Welcome to the world of many Old Catholic and Independent Catholic churches, which offer a Catholic style of worship, sometimes with elements drawn from other traditions, but are not Roman Catholic — not under the Vatican’s authority — and affirm the equality of LGBT people and women.

“It’s a more open and accepting environment,” says Rev. Chris Carpenter, pastor of the Community of the Resurrection in Long Beach, Calif., and bishop of the Diocese of St. George in the Reformed Catholic Church. “You can be yourself and you don’t have to cover up if you’re in a same-sex relationship.”

A similar sentiment comes from Father Shannon Kearns, pastor of House of the Transfiguration, a fairly new Old Catholic congregation in Minneapolis. “It’s a place where you don’t have to check any part of yourself when you walk through the door,” he says. “The world needs more places like that.”

The two clergy members speak from experience with trying to reconcile their identity and their faith. Carpenter is gay and a former Roman Catholic priest. Kearns is transgender and grew up in a fundamentalist Protestant church where being LGBT was considered a sin meriting eternal damnation.

Their current churches have roots in a group of European Catholic churches that split with the Vatican in the nineteenth century over the doctrine of papal infallibility, among other issues, in the culmination of centuries-old tensions. But they also claim a lineage to the founding of the Christian church by St. Peter shortly after the death and resurrection of Jesus Christ, and they aim to combine time-honored rituals with a progressive, inclusive value system, which includes not only equality for LGBT people and women, but other social justice work, such as aiding the poor and disenfranchised.

In the U.S., there are various autonomous jurisdictions — think of them as denominations — of American churches in this tradition. House of the Transfiguration is affiliated with the Old Catholic Diocese of New Jersey, which also has ministries in Delaware, Kentucky, and the District of Columbia. The Reformed Catholic Church is a federation of Independent and Old Catholic churches, with five dioceses in the U.S. plus affiliates in other countries, and it includes some churches that follow Anglican and Eastern Orthodox liturgy and rituals as well. Other Old and Independent Catholic bodies that support LGBT equality — not all such jurisdictions do — include the Ecumenical Catholic Communion, the American Catholic Church, the American Apostolic Communion, the Independent Catholic Church of the West, the Catholic Apostolic Church in North America, and the National Catholic Church of America, as listed by the Human Rights Campaign.
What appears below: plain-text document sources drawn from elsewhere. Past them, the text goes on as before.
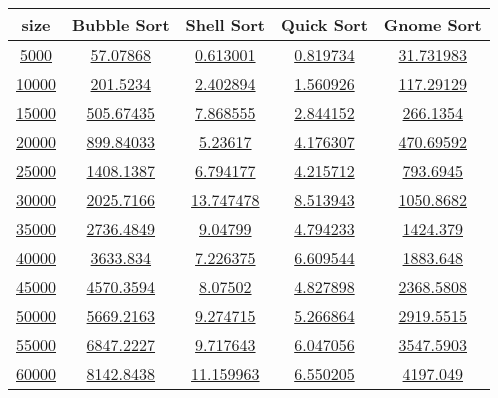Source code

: \newsavebox{\sorttimealg}
\begin{lrbox}{\sorttimealg}
\begin{tabular}{|c|c|c|c|c|}
\hline
\textbf{size} & \textbf{Bubble Sort} & \textbf{Shell Sort} & \textbf{Quick Sort} & \textbf{Gnome Sort}\\
\hline\hline
{\href{T2.0.0}{5000}} & {\href{T2.0.1}{57.07868}} & {\href{T2.0.2}{0.613001}} & {\href{T2.0.3}{0.819734}} & {\href{T2.0.4}{31.731983}}\\
\hline
{\href{T2.1.0}{10000}} & {\href{T2.1.1}{201.5234}} & {\href{T2.1.2}{2.402894}} & {\href{T2.1.3}{1.560926}} & {\href{T2.1.4}{117.29129}}\\
\hline
{\href{T2.2.0}{15000}} & {\href{T2.2.1}{505.67435}} & {\href{T2.2.2}{7.868555}} & {\href{T2.2.3}{2.844152}} & {\href{T2.2.4}{266.1354}}\\
\hline
{\href{T2.3.0}{20000}} & {\href{T2.3.1}{899.84033}} & {\href{T2.3.2}{5.23617}} & {\href{T2.3.3}{4.176307}} & {\href{T2.3.4}{470.69592}}\\
\hline
{\href{T2.4.0}{25000}} & {\href{T2.4.1}{1408.1387}} & {\href{T2.4.2}{6.794177}} & {\href{T2.4.3}{4.215712}} & {\href{T2.4.4}{793.6945}}\\
\hline
{\href{T2.5.0}{30000}} & {\href{T2.5.1}{2025.7166}} & {\href{T2.5.2}{13.747478}} & {\href{T2.5.3}{8.513943}} & {\href{T2.5.4}{1050.8682}}\\
\hline
{\href{T2.6.0}{35000}} & {\href{T2.6.1}{2736.4849}} & {\href{T2.6.2}{9.04799}} & {\href{T2.6.3}{4.794233}} & {\href{T2.6.4}{1424.379}}\\
\hline
{\href{T2.7.0}{40000}} & {\href{T2.7.1}{3633.834}} & {\href{T2.7.2}{7.226375}} & {\href{T2.7.3}{6.609544}} & {\href{T2.7.4}{1883.648}}\\
\hline
{\href{T2.8.0}{45000}} & {\href{T2.8.1}{4570.3594}} & {\href{T2.8.2}{8.07502}} & {\href{T2.8.3}{4.827898}} & {\href{T2.8.4}{2368.5808}}\\
\hline
{\href{T2.9.0}{50000}} & {\href{T2.9.1}{5669.2163}} & {\href{T2.9.2}{9.274715}} & {\href{T2.9.3}{5.266864}} & {\href{T2.9.4}{2919.5515}}\\
\hline
{\href{T2.10.0}{55000}} & {\href{T2.10.1}{6847.2227}} & {\href{T2.10.2}{9.717643}} & {\href{T2.10.3}{6.047056}} & {\href{T2.10.4}{3547.5903}}\\
\hline
{\href{T2.11.0}{60000}} & {\href{T2.11.1}{8142.8438}} & {\href{T2.11.2}{11.159963}} & {\href{T2.11.3}{6.550205}} & {\href{T2.11.4}{4197.049}}\\

\end{tabular}
\end{lrbox}
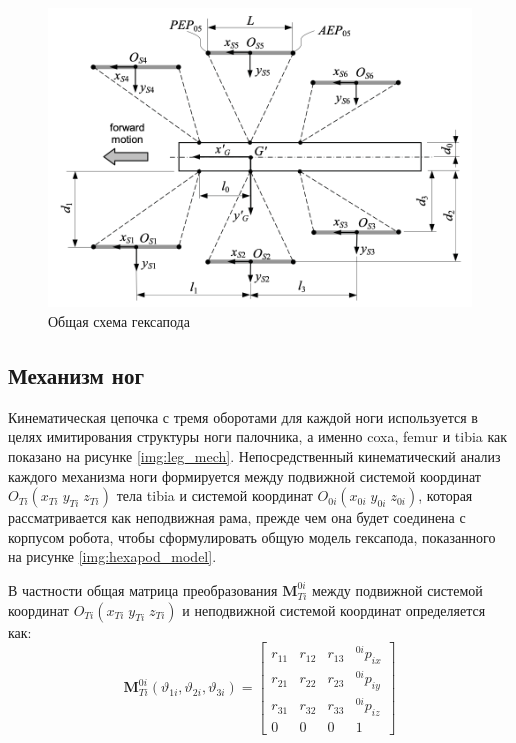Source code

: \begin{figure}[h!]
	\centering
	\includegraphics[]{img/leg_cord}
	\caption{Общая схема гексапода}
	\label{img:leg_cord}
\end{figure}

\subsection{Механизм ног}

Кинематическая цепочка с тремя оборотами для каждой ноги используется в целях имитирования структуры ноги палочника, а именно coxa, femur и tibia как показано на рисунке \ref{img:leg_mech}. Непосредственный кинематический анализ каждого механизма ноги формируется между подвижной системой координат $O_{Ti}(x_{Ti}\;y_{Ti}\;z_{Ti})$ тела tibia и системой координат $O_{0i}(x_{0i}\;y_{0i}\;z_{0i})$, которая рассматривается как неподвижная рама, прежде чем она будет соединена с корпусом робота, чтобы сформулировать общую модель гексапода, показанного на рисунке \ref{img:hexapod_model}.

В частности общая матрица преобразования $\mathbf{M}^{0i}_{Ti}$ между подвижной системой координат $O_{Ti}(x_{Ti}\;y_{Ti}\;z_{Ti})$ и неподвижной системой координат определяется как:
\begin{equation}
	\mathbf{M}^{0i}_{Ti}(\vartheta_{1i},\vartheta_{2i},\vartheta_{3i}) =
	\begin{bmatrix}
		r_{11} & r_{12} & r_{13} & ^{0i}p_{ix}\\
		r_{21} & r_{22} & r_{23} & ^{0i}p_{iy}\\
		r_{31} & r_{32} & r_{33} & ^{0i}p_{iz}\\
		0	&	0	&	0	&	1
	\end{bmatrix}  
\end{equation}

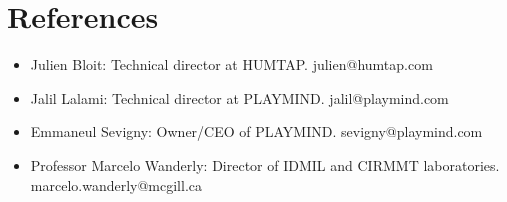\documentclass[10pt,a4paper,sans]{moderncv}        %
\begin{document}

\section{References}
\begin{cvcolumns}
  \cvcolumn{}
  {\begin{itemize}
  \item Julien Bloit: Technical director at HUMTAP. julien@humtap.com
  \item Jalil Lalami: Technical director at PLAYMIND. jalil@playmind.com
  \item Emmaneul Sevigny: Owner/CEO of PLAYMIND. sevigny@playmind.com
  \item Professor Marcelo Wanderly: Director of IDMIL and CIRMMT laboratories. marcelo.wanderly@mcgill.ca
  \end{itemize}}
\end{cvcolumns}

% 

\end{document}
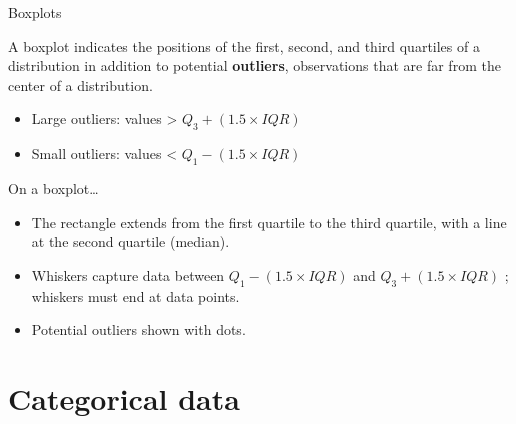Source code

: \documentclass[10pt]{beamer}\usepackage[]{graphicx}\usepackage[]{color}
\makeatletter
\newcommand{\hlopt}[1]{\textcolor[rgb]{0,0,0}{#1}}%
\newcommand{\hlstd}[1]{\textcolor[rgb]{0.345,0.345,0.345}{#1}}%
\newcommand{\hlkwd}[1]{\textcolor[rgb]{0.737,0.353,0.396}{\textbf{#1}}}%
\newenvironment{kframe}{%
 \def\at@end@of@kframe{}%
 \ifinner\ifhmode%
  \def\at@end@of@kframe{\end{minipage}}%
  \begin{minipage}{\columnwidth}%
 \fi\fi%
 \def\FrameCommand##1{\hskip\@totalleftmargin \hskip-\fboxsep
 \colorbox{shadecolor}{##1}\hskip-\fboxsep
     \hskip-\linewidth \hskip-\@totalleftmargin \hskip\columnwidth}%
 \MakeFramed {\advance\hsize-\width
   \@totalleftmargin\z@ \linewidth\hsize
   \@setminipage}}%
 {\par\unskip\endMakeFramed%
 \at@end@of@kframe}
\newenvironment{knitrout}{}{} %
\makeatother
\begin{document}
\begin{frame}{Boxplots}
			\protect\hypertarget{boxplots}{}
			
			A boxplot indicates the positions of the first, second, and third
			quartiles of a distribution in addition to potential \textbf{outliers},
			observations that are far from the center of a distribution.
			
			\begin{itemize}
				\item
				Large outliers: values \textgreater{} \(Q_3 + (1.5\times IQR)\)
				\item
				Small outliers: values \textless{} \(Q_1 - (1.5 \times IQR)\)
			\end{itemize}
			
			On a boxplot\ldots{}
			
			\begin{itemize}
				\item
				The rectangle extends from the first quartile to the third quartile,
				with a line at the second quartile (median).
				\item
				Whiskers capture data between \(Q_1 - (1.5 \times IQR)\) and
				\(Q_3 + (1.5\times IQR)\) ; whiskers must end at data points.
				\item
				Potential outliers shown with dots.
			\end{itemize}
			
\end{frame}
		
		\hypertarget{categorical-data}{%
	\section{Categorical data}\label{categorical-data}}
		
				
\end{document}
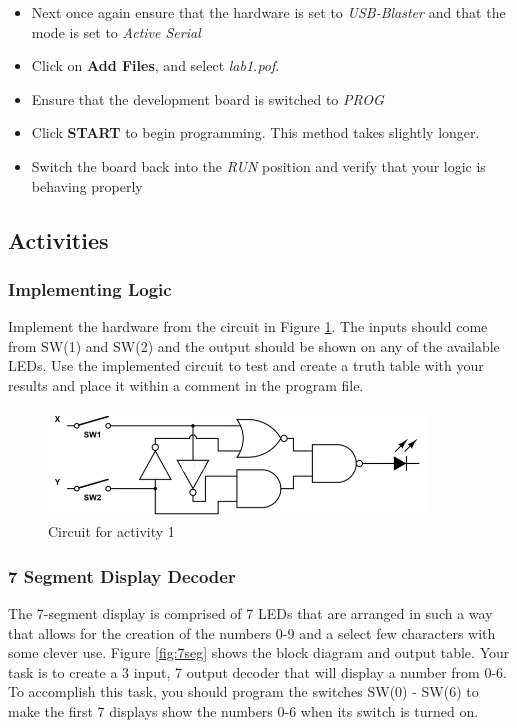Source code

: \begin{enumerate}
\begin{itemize}
	\item Next once again ensure that the hardware is set to \emph{USB-Blaster} and that the mode is set to \emph{Active Serial}
	\item Click on {\bf Add Files}, and select \emph{lab1.pof}. 
	\item Ensure that the development board is switched to \emph{PROG}
	\item Click {\bf START} to begin programming. This method takes slightly longer.
	\item Switch the board back into the \emph{RUN} position and verify that your logic is behaving properly
	\end{itemize}

\end{enumerate}
\subsection{Activities}

\subsubsection{Implementing Logic}

Implement the hardware from the circuit in Figure \ref{fig:circuit1}. The inputs should come from SW(1) and SW(2) and the output should be shown on any of the available LEDs. Use the implemented circuit to test and create a truth table with your results and place it within a comment in the program file.

\begin{figure}[H]
	\centering
	\includegraphics[width=100mm]{Lab1/figures/circuit1.png}
	\caption{Circuit for activity 1}
	\label{fig:circuit1}
\end{figure}

\subsubsection{7 Segment Display Decoder}

The 7-segment display is comprised of 7 LEDs that are arranged in such a way that allows for the creation of the numbers 0-9 and a select few characters with some clever use. Figure \ref{fig:7seg} shows the block diagram and output table. Your task is to create a 3 input, 7 output decoder that will display a number from 0-6. To accomplish this task, you should program the switches SW(0) - SW(6) to make the first 7 displays show the numbers 0-6 when its switch is turned on.

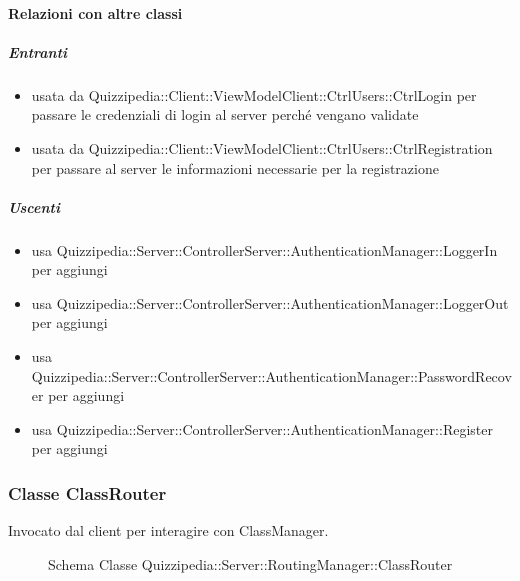 \paragraph{Relazioni con altre classi}
\subparagraph{Entranti}
\begin{itemize}
\item usata da Quizzipedia::Client::ViewModelClient::CtrlUsers::CtrlLogin per passare le credenziali di login al server perché vengano validate
\item usata da Quizzipedia::Client::ViewModelClient::CtrlUsers::CtrlRegistration per passare al server le informazioni necessarie per la registrazione
\end{itemize}
\subparagraph{Uscenti}
\begin{itemize}
\item usa Quizzipedia::Server::ControllerServer::AuthenticationManager::LoggerIn per aggiungi
\item usa Quizzipedia::Server::ControllerServer::AuthenticationManager::LoggerOut per aggiungi
\item usa Quizzipedia::Server::ControllerServer::AuthenticationManager::PasswordRecover per aggiungi
\item usa Quizzipedia::Server::ControllerServer::AuthenticationManager::Register per aggiungi
\end{itemize}
\subsubsection{Classe ClassRouter}
Invocato dal client per interagire con ClassManager.
\begin{figure}[H]
\centering
\noindent{}
\caption[Schema Classe ClassRouter]{Schema Classe Quizzipedia::Server::RoutingManager::ClassRouter}
\end{figure}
In the U.S., this movement is relatively small but growing. Old and Independent Catholic churches that are LGBT-affirming usually also ordain women as clergy, do not require priestly celibacy, perform marriages for same-sex couples and divorced people, and view birth control as a private, individual choice. Their differences with the Vatican on these matters mean they appeal to many disaffected Roman Catholics. They draw people from other faith traditions as well, however.